* REQUIRED WORK *
From the first line of the data below, repeat each line exactly until you reach the line with "1. 服务方 Server"; include that line too.

* GIVEN DATA *

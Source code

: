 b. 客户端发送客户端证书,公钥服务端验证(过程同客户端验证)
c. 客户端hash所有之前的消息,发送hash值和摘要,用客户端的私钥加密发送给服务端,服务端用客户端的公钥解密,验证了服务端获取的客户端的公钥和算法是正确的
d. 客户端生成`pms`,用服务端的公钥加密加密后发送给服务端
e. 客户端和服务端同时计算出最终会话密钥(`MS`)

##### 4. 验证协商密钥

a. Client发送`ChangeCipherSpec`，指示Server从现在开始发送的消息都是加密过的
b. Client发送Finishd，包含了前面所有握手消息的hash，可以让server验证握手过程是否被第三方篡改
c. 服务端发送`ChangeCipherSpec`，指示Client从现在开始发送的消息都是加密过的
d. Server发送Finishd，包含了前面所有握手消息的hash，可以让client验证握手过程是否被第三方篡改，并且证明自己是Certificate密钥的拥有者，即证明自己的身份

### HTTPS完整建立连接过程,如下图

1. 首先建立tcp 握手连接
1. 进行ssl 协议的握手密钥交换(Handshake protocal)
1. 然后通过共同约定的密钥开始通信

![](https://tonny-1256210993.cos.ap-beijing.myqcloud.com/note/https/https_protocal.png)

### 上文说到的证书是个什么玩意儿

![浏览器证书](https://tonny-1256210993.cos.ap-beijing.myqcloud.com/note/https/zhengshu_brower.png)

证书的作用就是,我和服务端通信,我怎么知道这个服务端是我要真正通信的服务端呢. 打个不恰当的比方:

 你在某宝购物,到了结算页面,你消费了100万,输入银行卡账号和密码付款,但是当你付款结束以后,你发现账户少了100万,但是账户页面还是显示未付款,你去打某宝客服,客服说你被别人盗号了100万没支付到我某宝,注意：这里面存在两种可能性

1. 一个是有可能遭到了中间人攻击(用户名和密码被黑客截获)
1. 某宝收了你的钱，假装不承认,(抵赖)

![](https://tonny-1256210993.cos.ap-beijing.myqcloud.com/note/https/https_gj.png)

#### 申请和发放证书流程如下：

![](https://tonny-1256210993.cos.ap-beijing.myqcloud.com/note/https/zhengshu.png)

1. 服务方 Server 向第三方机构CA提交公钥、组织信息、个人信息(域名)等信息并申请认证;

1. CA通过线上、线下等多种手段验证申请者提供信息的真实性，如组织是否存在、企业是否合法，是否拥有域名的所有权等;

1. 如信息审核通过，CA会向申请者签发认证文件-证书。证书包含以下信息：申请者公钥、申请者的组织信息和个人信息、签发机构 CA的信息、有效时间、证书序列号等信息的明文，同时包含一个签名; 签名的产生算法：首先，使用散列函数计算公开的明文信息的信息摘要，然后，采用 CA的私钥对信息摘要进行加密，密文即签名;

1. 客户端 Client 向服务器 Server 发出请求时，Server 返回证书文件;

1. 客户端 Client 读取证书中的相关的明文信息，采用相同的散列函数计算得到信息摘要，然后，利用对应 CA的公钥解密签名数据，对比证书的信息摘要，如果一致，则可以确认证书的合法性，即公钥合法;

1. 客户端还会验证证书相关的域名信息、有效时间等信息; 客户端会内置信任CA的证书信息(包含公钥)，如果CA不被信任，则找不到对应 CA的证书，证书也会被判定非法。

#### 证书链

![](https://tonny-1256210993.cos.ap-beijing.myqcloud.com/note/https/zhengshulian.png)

* FINAL ANSWER *
Source code

: b. 客户端发送客户端证书,公钥服务端验证(过程同客户端验证)
c. 客户端hash所有之前的消息,发送hash值和摘要,用客户端的私钥加密发送给服务端,服务端用客户端的公钥解密,验证了服务端获取的客户端的公钥和算法是正确的
d. 客户端生成`pms`,用服务端的公钥加密加密后发送给服务端
e. 客户端和服务端同时计算出最终会话密钥(`MS`)

##### 4. 验证协商密钥

a. Client发送`ChangeCipherSpec`，指示Server从现在开始发送的消息都是加密过的
b. Client发送Finishd，包含了前面所有握手消息的hash，可以让server验证握手过程是否被第三方篡改
c. 服务端发送`ChangeCipherSpec`，指示Client从现在开始发送的消息都是加密过的
d. Server发送Finishd，包含了前面所有握手消息的hash，可以让client验证握手过程是否被第三方篡改，并且证明自己是Certificate密钥的拥有者，即证明自己的身份

### HTTPS完整建立连接过程,如下图

1. 首先建立tcp 握手连接
1. 进行ssl 协议的握手密钥交换(Handshake protocal)
1. 然后通过共同约定的密钥开始通信

![](https://tonny-1256210993.cos.ap-beijing.myqcloud.com/note/https/https_protocal.png)

### 上文说到的证书是个什么玩意儿

![浏览器证书](https://tonny-1256210993.cos.ap-beijing.myqcloud.com/note/https/zhengshu_brower.png)

证书的作用就是,我和服务端通信,我怎么知道这个服务端是我要真正通信的服务端呢. 打个不恰当的比方:

 你在某宝购物,到了结算页面,你消费了100万,输入银行卡账号和密码付款,但是当你付款结束以后,你发现账户少了100万,但是账户页面还是显示未付款,你去打某宝客服,客服说你被别人盗号了100万没支付到我某宝,注意：这里面存在两种可能性

1. 一个是有可能遭到了中间人攻击(用户名和密码被黑客截获)
1. 某宝收了你的钱，假装不承认,(抵赖)

![](https://tonny-1256210993.cos.ap-beijing.myqcloud.com/note/https/https_gj.png)

#### 申请和发放证书流程如下：

![](https://tonny-1256210993.cos.ap-beijing.myqcloud.com/note/https/zhengshu.png)

1. 服务方 Server 向第三方机构CA提交公钥、组织信息、个人信息(域名)等信息并申请认证;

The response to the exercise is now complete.